Collected data:
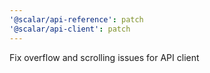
 ```yaml
---
'@scalar/api-reference': patch
'@scalar/api-client': patch
---
```


Fix overflow and scrolling issues for API client
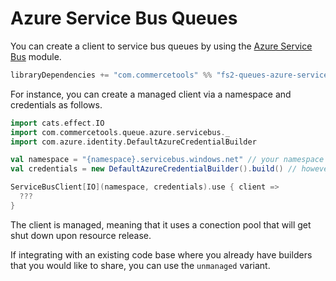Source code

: # Azure Service Bus Queues

You can create a client to service bus queues by using the [Azure Service Bus][service-bus] module.

```scala
libraryDependencies += "com.commercetools" %% "fs2-queues-azure-service-bus" % "@VERSION@"
```

For instance, you can create a managed client via a namespace and credentials as follows.

```scala mdoc:compile-only
import cats.effect.IO
import com.commercetools.queue.azure.servicebus._
import com.azure.identity.DefaultAzureCredentialBuilder

val namespace = "{namespace}.servicebus.windows.net" // your namespace
val credentials = new DefaultAzureCredentialBuilder().build() // however you want to authenticate

ServiceBusClient[IO](namespace, credentials).use { client =>
  ???
}
```

The client is managed, meaning that it uses a conection pool that will get shut down upon resource release.

If integrating with an existing code base where you already have builders that you would like to share, you can use the `unmanaged` variant.

[service-bus]: https://learn.microsoft.com/en-us/azure/service-bus-messaging/service-bus-messaging-overview
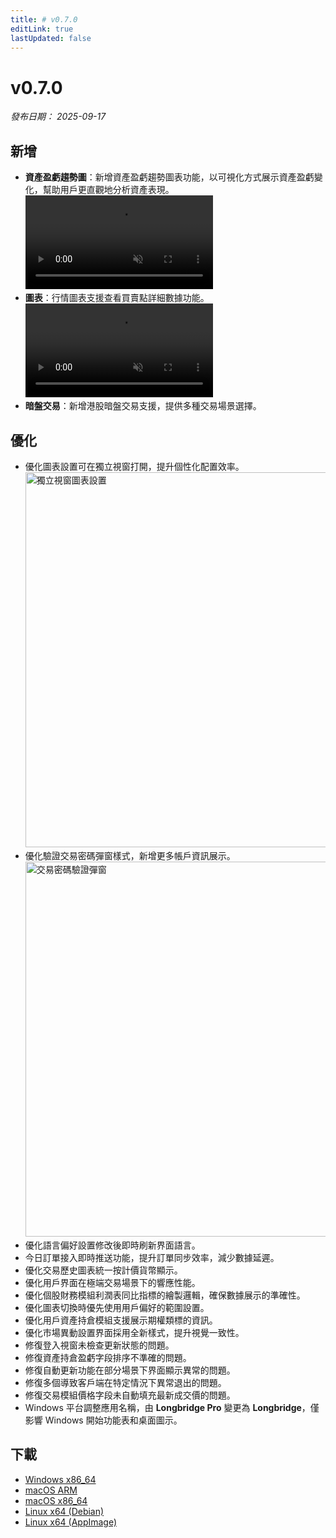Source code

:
 ```yaml
---
title: # v0.7.0
editLink: true
lastUpdated: false
---
```


# v0.7.0 

_發布日期： 2025-09-17_

## 新增

- **資產盈虧趨勢圖**：新增資產盈虧趨勢圖表功能，以可視化方式展示資產盈虧變化，幫助用戶更直觀地分析資產表現。
  <video src="https://assets.lbctrl.com/uploads/e59c7b06-856b-45ac-b95f-9698b33da516/profitloss-trend-chart1.mp4" type="video/mp4" autoplay muted loop>Your browser does not support the video tag.</video>
- **圖表**：行情圖表支援查看買賣點詳細數據功能。
  <video src="https://assets.lbctrl.com/uploads/b9e759b1-42d9-4c9d-a327-bad6e5880a24/chart-buy-sell-detail.mp4" type="video/mp4" autoplay muted loop>Your browser does not support the video tag.</video>
- **暗盤交易**：新增港股暗盤交易支援，提供多種交易場景選擇。

## 優化

- 優化圖表設置可在獨立視窗打開，提升個性化配置效率。
  <img src="https://assets.lbctrl.com/uploads/18ef3db3-b853-408b-afa0-2c2531a07e02/chart-setting-in-window.png" alt="獨立視窗圖表設置" width="800" height="600">
- 優化驗證交易密碼彈窗樣式，新增更多帳戶資訊展示。
  <img src="https://assets.lbctrl.com/uploads/ba590ee3-dec6-49e0-a904-946607086ee9/scr-20250922-ntyk.png" alt="交易密碼驗證彈窗" width="800" height="600">
- 優化語言偏好設置修改後即時刷新界面語言。
- 今日訂單接入即時推送功能，提升訂單同步效率，減少數據延遲。
- 優化交易歷史圖表統一按計價貨幣顯示。
- 優化用戶界面在極端交易場景下的響應性能。
- 優化個股財務模組利潤表同比指標的繪製邏輯，確保數據展示的準確性。
- 優化圖表切換時優先使用用戶偏好的範圍設置。
- 優化用戶資產持倉模組支援展示期權類標的資訊。
- 優化市場異動設置界面採用全新樣式，提升視覺一致性。
- 修復登入視窗未檢查更新狀態的問題。
- 修復資產持倉盈虧字段排序不準確的問題。
- 修復自動更新功能在部分場景下界面顯示異常的問題。
- 修復多個導致客戶端在特定情況下異常退出的問題。
- 修復交易模組價格字段未自動填充最新成交價的問題。
- Windows 平台調整應用名稱，由 **Longbridge Pro** 變更為 **Longbridge**，僅影響 Windows 開始功能表和桌面圖示。

## 下載

- [Windows x86_64](https://assets.lbkrs.com/github/release/longbridge-desktop/stable/longbridge-v0.7.0-windows-x86_64.exe)
- [macOS ARM](https://assets.lbkrs.com/github/release/longbridge-desktop/stable/longbridge-v0.7.0-macos-aarch64.dmg)
- [macOS x86_64](https://assets.lbkrs.com/github/release/longbridge-desktop/stable/longbridge-v0.7.0-macos-x86_64.dmg)
- [Linux x64 (Debian)](https://assets.lbkrs.com/github/release/longbridge-desktop/stable/longbridge-v0.7.0-linux-x86_64.deb)
- [Linux x64 (AppImage)](https://assets.lbkrs.com/github/release/longbridge-desktop/stable/longbridge-v0.7.0-linux-x86_64.AppImage)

[About this exercise]
Report every line in the data above in which the word "linux" appears.

[Response to this exercise]
- [Linux x64 (Debian)](https://assets.lbkrs.com/github/release/longbridge-desktop/stable/longbridge-v0.7.0-linux-x86_64.deb)
- [Linux x64 (AppImage)](https://assets.lbkrs.com/github/release/longbridge-desktop/stable/longbridge-v0.7.0-linux-x86_64.AppImage)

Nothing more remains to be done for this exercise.